■ TASK INPUTS:
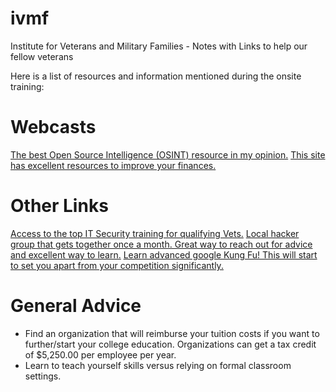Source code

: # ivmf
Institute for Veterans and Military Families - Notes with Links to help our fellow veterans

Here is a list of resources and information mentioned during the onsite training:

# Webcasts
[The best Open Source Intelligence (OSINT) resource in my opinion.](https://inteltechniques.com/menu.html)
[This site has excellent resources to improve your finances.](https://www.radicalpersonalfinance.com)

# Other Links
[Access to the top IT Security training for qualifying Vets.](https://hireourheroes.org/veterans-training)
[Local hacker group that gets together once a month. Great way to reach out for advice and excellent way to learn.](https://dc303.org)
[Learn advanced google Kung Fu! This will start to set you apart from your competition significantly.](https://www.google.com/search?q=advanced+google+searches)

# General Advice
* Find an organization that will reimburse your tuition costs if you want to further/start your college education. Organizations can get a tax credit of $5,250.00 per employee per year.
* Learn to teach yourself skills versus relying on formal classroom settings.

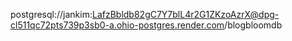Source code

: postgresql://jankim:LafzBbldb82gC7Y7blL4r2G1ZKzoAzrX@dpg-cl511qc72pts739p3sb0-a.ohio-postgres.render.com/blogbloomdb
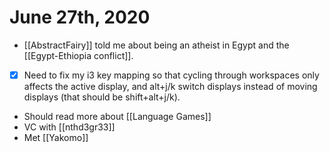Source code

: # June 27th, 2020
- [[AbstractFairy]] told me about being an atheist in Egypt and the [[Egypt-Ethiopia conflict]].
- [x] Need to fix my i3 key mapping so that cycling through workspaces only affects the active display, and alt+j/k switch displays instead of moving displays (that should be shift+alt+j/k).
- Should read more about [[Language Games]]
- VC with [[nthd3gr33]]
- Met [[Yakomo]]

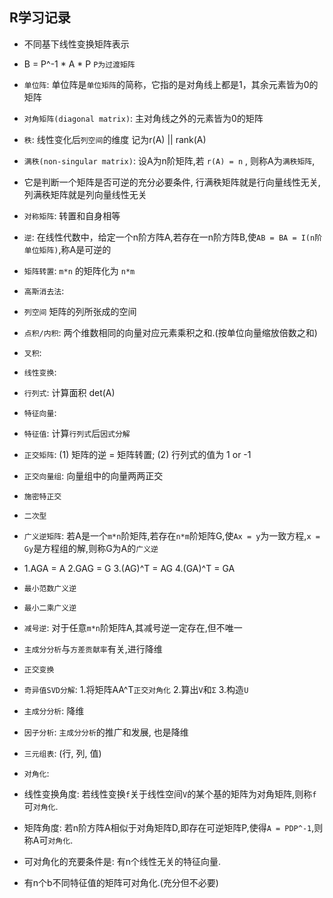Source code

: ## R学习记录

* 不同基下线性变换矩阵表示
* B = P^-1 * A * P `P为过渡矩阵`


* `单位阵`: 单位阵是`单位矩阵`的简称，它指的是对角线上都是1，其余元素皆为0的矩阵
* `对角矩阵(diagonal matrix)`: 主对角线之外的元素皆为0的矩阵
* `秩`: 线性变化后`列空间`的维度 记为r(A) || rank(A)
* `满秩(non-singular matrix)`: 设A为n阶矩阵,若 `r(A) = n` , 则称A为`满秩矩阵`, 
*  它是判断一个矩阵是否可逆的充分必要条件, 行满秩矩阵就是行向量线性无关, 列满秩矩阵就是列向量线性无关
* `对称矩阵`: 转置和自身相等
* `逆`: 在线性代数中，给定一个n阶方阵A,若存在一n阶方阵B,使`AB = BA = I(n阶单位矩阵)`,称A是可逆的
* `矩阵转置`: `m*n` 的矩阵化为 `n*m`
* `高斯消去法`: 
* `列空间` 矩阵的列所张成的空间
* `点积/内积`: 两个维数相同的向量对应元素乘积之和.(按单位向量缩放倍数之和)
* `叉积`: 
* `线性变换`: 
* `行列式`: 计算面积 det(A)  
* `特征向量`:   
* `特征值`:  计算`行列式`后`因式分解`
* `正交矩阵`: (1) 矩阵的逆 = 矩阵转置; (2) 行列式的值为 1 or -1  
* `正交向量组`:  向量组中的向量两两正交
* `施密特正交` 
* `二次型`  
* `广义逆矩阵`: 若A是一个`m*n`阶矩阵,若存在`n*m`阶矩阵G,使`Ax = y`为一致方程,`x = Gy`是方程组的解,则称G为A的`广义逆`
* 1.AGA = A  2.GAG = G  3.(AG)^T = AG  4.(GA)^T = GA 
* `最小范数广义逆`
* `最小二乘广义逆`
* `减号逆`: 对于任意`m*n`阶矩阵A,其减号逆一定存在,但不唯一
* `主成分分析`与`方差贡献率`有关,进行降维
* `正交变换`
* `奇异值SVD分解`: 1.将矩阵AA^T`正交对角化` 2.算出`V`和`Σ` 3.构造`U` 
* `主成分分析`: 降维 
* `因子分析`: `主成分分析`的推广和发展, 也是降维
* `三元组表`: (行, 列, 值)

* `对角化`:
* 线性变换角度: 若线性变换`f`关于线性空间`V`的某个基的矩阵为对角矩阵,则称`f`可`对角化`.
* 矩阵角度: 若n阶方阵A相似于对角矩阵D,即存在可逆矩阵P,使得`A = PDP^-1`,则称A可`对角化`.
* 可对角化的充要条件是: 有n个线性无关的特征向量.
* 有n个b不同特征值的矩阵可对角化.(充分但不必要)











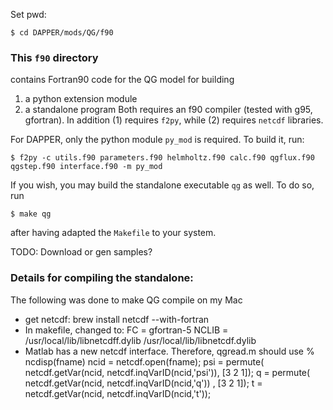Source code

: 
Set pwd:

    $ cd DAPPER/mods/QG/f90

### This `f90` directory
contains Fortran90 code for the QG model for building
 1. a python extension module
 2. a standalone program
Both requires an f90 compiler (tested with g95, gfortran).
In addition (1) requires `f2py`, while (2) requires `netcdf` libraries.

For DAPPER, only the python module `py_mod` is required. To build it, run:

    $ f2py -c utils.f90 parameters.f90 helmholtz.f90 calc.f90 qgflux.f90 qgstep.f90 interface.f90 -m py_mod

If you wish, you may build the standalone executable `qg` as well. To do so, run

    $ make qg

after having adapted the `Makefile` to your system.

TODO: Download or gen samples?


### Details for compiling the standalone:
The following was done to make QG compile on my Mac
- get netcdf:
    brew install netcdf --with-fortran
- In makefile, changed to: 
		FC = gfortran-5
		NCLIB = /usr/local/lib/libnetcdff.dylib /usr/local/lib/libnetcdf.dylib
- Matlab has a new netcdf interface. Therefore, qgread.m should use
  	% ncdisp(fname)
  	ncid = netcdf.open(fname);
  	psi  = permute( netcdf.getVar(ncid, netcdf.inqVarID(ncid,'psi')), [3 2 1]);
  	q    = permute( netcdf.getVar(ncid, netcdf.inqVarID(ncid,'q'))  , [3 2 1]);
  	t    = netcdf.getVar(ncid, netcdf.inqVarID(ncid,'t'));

■ REQUIREMENT: Check each line of the entries above for the string "python", and return those that contain it.

■ WRITTEN ANSWER:
 1. a python extension module
For DAPPER, only the python module `py_mod` is required. To build it, run:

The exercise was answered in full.